Assigned task: Your answer is the lines below, exactly, from the one that contains "- **Inappropriate content**" through the one that contains "- **🎵 Artiste", both included.
=== Section Start ===
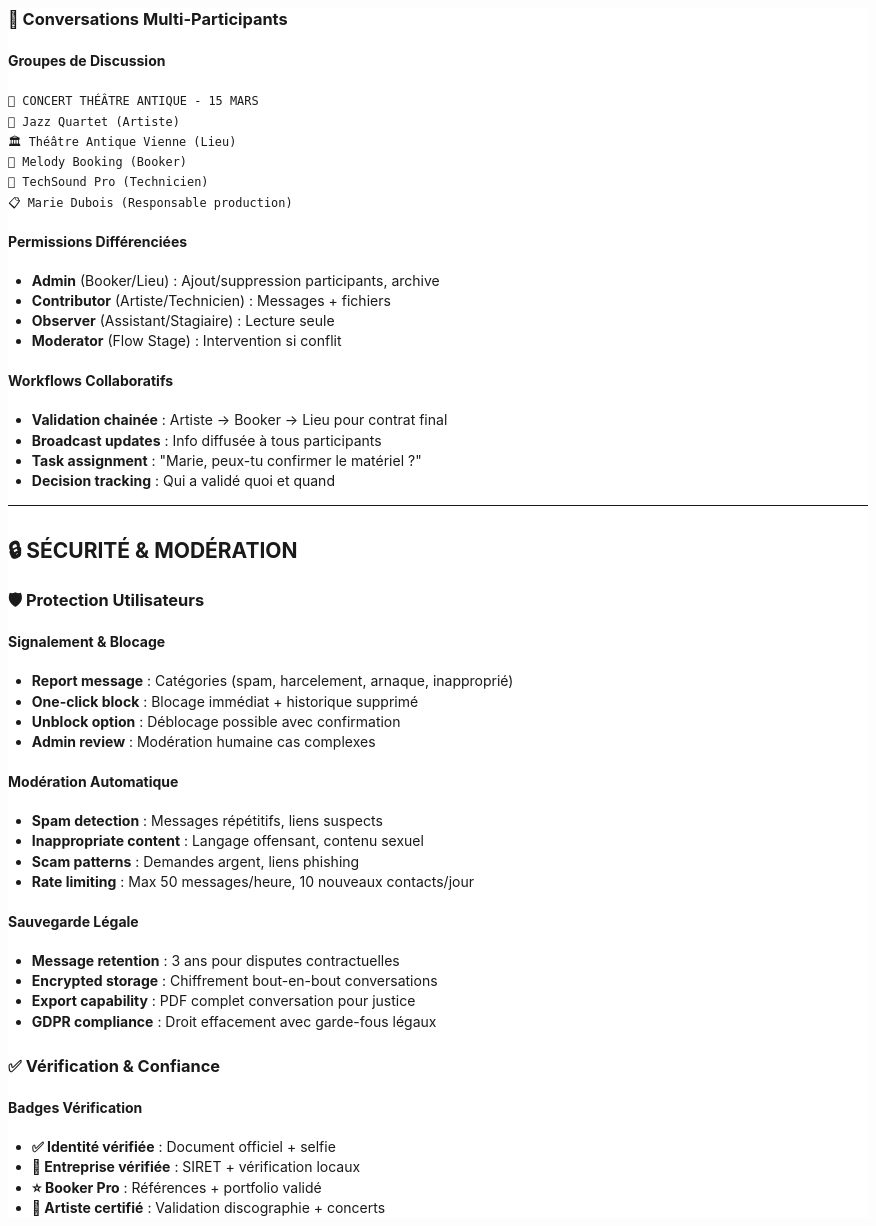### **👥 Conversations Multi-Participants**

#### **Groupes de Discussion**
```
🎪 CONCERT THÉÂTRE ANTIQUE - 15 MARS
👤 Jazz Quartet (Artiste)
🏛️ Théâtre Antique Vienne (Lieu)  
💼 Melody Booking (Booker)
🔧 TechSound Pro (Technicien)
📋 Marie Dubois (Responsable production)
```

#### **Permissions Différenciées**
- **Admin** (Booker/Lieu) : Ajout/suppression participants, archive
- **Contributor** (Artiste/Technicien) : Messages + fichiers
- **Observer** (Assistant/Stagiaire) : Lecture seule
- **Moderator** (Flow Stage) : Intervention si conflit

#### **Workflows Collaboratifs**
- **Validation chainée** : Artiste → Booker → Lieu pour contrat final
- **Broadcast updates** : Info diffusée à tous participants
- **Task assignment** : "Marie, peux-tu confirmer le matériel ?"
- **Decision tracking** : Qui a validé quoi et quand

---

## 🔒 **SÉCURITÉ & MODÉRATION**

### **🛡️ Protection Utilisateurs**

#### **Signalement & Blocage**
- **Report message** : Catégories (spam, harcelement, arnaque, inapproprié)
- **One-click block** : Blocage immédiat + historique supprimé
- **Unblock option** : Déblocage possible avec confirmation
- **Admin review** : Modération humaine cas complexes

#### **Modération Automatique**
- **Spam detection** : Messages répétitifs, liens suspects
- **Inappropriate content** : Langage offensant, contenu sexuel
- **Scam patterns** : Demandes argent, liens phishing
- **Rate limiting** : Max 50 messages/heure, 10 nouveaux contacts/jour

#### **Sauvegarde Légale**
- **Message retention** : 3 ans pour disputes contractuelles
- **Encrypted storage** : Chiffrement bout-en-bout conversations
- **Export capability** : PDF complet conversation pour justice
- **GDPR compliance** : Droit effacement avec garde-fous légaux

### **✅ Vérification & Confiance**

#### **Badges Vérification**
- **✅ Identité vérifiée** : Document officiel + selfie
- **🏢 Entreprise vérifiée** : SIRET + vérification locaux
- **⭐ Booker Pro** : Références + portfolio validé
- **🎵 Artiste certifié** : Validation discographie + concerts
=== Section End ===
=== Section Start ===
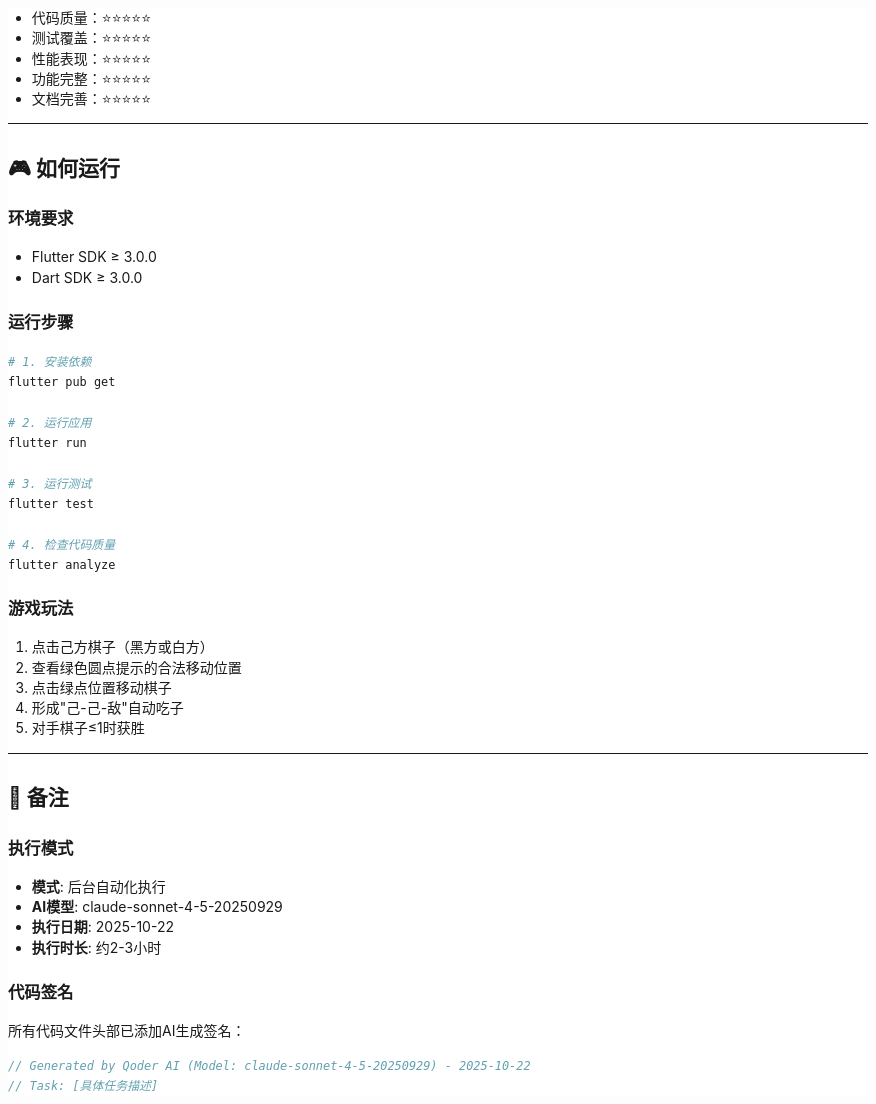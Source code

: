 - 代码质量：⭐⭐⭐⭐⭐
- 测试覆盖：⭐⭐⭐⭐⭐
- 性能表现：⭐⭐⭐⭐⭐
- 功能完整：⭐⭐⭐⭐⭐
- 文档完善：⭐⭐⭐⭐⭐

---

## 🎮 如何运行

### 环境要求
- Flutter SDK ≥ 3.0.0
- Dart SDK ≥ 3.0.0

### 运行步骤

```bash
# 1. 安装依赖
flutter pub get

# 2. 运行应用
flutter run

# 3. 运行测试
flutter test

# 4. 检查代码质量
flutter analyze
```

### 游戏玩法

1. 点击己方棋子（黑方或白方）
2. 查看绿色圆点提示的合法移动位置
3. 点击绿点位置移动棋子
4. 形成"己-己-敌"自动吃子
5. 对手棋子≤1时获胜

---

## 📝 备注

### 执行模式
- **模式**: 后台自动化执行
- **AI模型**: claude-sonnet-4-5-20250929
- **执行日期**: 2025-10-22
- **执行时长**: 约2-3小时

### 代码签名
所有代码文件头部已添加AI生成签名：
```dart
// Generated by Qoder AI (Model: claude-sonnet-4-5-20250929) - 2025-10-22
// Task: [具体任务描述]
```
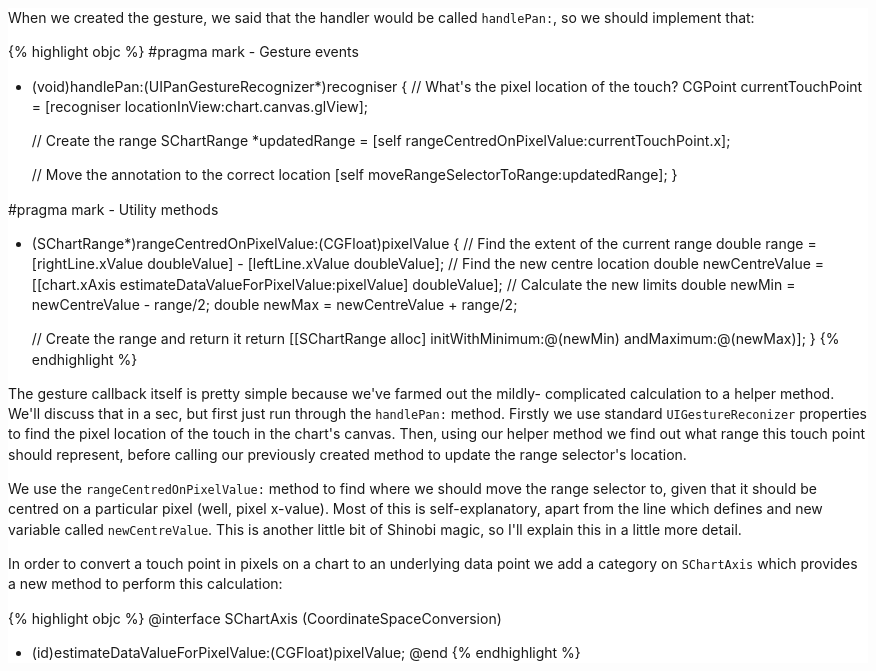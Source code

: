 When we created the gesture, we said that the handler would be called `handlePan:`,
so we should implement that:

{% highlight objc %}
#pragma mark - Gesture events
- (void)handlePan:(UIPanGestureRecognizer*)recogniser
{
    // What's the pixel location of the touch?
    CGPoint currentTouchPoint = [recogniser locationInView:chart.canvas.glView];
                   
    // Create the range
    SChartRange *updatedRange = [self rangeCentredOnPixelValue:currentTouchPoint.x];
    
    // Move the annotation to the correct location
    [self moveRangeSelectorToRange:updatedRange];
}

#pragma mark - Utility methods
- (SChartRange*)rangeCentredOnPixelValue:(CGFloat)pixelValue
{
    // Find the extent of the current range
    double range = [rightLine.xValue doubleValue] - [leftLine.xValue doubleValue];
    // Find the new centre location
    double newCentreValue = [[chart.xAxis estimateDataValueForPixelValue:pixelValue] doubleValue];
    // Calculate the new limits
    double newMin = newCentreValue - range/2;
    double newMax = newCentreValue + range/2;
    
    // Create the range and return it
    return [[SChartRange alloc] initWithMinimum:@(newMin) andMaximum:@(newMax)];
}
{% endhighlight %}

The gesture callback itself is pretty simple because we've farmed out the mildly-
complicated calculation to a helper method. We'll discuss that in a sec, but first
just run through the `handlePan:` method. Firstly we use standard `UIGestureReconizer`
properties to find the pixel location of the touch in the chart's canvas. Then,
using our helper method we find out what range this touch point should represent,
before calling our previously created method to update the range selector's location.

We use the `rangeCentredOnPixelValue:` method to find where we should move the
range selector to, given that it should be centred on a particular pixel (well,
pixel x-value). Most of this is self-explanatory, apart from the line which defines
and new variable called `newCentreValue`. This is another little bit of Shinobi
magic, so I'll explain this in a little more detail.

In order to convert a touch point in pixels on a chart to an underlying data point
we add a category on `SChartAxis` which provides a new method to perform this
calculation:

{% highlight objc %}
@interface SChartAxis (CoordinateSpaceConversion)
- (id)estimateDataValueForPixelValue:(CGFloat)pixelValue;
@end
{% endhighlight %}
=== Section End ===
Finished exercise:
- **Inappropriate content** : Langage offensant, contenu sexuel
- **Scam patterns** : Demandes argent, liens phishing
- **Rate limiting** : Max 50 messages/heure, 10 nouveaux contacts/jour

#### **Sauvegarde Légale**
- **Message retention** : 3 ans pour disputes contractuelles
- **Encrypted storage** : Chiffrement bout-en-bout conversations
- **Export capability** : PDF complet conversation pour justice
- **GDPR compliance** : Droit effacement avec garde-fous légaux

### **✅ Vérification & Confiance**

#### **Badges Vérification**
- **✅ Identité vérifiée** : Document officiel + selfie
- **🏢 Entreprise vérifiée** : SIRET + vérification locaux
- **⭐ Booker Pro** : Références + portfolio validé
- **🎵 Artiste certifié** : Validation discographie + concerts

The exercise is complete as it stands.